◆ **DATA SUPPLIED**
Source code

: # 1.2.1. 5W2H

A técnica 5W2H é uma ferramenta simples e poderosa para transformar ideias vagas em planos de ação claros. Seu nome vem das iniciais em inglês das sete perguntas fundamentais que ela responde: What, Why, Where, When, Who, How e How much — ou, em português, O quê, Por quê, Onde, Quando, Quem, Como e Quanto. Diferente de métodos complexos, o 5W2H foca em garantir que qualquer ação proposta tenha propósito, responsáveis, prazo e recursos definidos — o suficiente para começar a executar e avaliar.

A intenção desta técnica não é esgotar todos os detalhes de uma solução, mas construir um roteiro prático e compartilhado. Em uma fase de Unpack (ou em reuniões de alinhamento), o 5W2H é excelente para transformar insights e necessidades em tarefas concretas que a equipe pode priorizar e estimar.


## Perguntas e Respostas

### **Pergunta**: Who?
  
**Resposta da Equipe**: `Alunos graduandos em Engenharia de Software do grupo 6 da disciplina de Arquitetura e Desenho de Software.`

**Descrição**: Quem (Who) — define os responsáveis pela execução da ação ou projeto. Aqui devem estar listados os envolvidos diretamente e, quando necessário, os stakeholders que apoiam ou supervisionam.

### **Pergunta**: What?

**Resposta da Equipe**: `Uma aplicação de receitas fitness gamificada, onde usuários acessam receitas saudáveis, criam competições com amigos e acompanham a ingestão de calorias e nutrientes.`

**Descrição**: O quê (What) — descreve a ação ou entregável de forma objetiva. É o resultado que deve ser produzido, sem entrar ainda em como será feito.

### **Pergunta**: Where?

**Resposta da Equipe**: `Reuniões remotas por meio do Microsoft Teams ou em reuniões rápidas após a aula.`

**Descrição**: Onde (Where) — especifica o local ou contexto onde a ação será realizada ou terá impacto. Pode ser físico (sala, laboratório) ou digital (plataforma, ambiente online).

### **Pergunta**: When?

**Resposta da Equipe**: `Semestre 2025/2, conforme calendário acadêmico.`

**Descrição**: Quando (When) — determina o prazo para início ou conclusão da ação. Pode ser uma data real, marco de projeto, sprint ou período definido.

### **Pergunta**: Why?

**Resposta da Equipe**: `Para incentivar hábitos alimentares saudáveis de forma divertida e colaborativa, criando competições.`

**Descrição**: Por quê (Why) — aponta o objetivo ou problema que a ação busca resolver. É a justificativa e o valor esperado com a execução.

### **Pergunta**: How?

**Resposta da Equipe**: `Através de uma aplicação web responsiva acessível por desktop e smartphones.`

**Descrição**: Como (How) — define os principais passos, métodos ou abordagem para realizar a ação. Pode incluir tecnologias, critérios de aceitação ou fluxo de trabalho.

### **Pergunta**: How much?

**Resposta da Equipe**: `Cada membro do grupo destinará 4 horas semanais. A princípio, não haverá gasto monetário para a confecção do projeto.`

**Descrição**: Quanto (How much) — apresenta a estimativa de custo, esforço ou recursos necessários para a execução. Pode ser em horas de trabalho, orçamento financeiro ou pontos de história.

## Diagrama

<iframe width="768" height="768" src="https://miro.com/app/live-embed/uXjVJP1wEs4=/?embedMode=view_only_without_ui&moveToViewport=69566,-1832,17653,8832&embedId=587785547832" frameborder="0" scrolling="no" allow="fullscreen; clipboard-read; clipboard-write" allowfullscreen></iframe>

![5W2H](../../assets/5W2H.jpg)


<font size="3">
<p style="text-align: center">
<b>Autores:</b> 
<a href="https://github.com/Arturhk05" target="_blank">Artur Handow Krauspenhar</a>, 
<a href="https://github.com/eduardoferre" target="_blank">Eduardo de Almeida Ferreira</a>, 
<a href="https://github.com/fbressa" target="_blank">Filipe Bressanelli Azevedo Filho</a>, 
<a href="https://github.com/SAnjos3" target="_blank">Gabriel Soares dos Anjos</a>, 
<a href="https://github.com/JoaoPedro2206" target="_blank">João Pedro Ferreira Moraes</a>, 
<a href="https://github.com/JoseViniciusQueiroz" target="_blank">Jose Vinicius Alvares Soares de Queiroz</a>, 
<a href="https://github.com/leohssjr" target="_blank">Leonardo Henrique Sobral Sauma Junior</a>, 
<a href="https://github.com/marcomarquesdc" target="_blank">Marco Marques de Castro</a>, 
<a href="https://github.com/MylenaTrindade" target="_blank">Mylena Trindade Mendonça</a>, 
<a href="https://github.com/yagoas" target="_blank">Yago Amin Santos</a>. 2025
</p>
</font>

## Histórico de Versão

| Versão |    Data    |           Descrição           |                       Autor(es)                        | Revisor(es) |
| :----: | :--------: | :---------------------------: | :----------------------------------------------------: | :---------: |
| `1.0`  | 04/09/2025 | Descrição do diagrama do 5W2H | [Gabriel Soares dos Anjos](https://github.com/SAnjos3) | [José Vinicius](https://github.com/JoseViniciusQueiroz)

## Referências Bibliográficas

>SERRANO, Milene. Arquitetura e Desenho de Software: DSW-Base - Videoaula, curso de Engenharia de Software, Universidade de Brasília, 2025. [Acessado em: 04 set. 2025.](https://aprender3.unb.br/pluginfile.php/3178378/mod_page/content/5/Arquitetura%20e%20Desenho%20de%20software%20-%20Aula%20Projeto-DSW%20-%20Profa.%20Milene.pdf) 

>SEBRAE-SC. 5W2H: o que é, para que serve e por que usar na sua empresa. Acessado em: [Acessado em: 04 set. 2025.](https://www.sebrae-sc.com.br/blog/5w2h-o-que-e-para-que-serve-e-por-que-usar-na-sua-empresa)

◆ **WHAT THE TASK REQUIRES**
Only lines containing the word "Engenharia" should be copied from the material above.

◆ **SOLUTION FOR THIS PROBLEM**
**Resposta da Equipe**: `Alunos graduandos em Engenharia de Software do grupo 6 da disciplina de Arquitetura e Desenho de Software.`
>SERRANO, Milene. Arquitetura e Desenho de Software: DSW-Base - Videoaula, curso de Engenharia de Software, Universidade de Brasília, 2025. [Acessado em: 04 set. 2025.](https://aprender3.unb.br/pluginfile.php/3178378/mod_page/content/5/Arquitetura%20e%20Desenho%20de%20software%20-%20Aula%20Projeto-DSW%20-%20Profa.%20Milene.pdf) 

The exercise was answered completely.